Interestingly, we had a large cohort of female patients posing a potential confounder. Analysis of the 58 bariatric surgery patients in this study revealed demographic characteristics largely consistent with national benchmarks. The proportion of female patients (75.9%, 44/58) did not differ significantly from the 79.3% reported by Metabolic and Bariatric Surgery Accreditation and Quality Improvement Program (MBSAQIP) between 2015 and 2017 (pKW = 0.518, χ² = 0.42). Similarly, the mean preoperative Body Mass Index (BMI) in our sample (45.27 ± 6.80 kg/m²) was statistically comparable to the MBSAQIP mean of 46.6 kg/m² (One-Sample t(57) = −1.49, P = .143). These findings suggest that our study sample is representative of the broader Bariatric surgery population described in the MBSAQIP database regarding patient sex distribution and baseline BMI.
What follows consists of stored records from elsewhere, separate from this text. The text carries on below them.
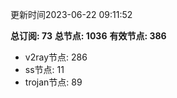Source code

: 更新时间2023-06-22 09:11:52

**总订阅: 73**
**总节点: 1036**
**有效节点: 386**
- v2ray节点: 286
- ss节点: 11
- trojan节点: 89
While the results of our study are interesting and provide considerations for emerging ERAS protocols and further study, the results should be interpreted in the context of its limitations. Because sequential cohort design cannot establish treatment efficacy, our findings represent associations within a protocol-evolution study. Further studies are warranted to validate our observations and address limitations inherent in the group allocation process and the limited sample size. Our post-hoc analysis suggested potential subgroup-specific benefits of fosaprepitant, particularly in younger and higher BMI patient populations; again, further study is warranted to validate these conclusions due to our limited sample size. Local practice patterns may have also influenced LOS outcomes and additional studies including multiple institutions may better estimate true cost savings. In this study, we included 3 different Bariatric procedures (SG, RYGB, and SADI-S) which have their own varying propensities for PONV. Further, multiple procedures in the same operation necessarily results in increased abdominal trauma which can increase PONV, pain, and LOS. In subsequent studies, we suggest analysis by specific surgical procedure outside of studies investigating concurrent procedures to better isolate intervention responses. Objectively assessing subjective outcomes like PONV and pain is challenging on its own and highly variable as patient perceptions are influenced by a multitude of individual factors such as age and gender. ² Finally, it is important to note that this study was conducted at a single practice within an emerging academic center in a suburban area with limited resources and support for research.

Conclusion

Our results demonstrate positive associations between the addition of fosaprepitant to standard ERAS protocols in Bariatric patients and PONV control. Further investigation into the role of fosaprepitant is warranted in Foregut and Bariatric patients. Further studies should also focus on optimizing anesthetic agent selection and multimodal analgesia, including PGANB, in the context of enhanced ERAS protocols with fosaprepitant.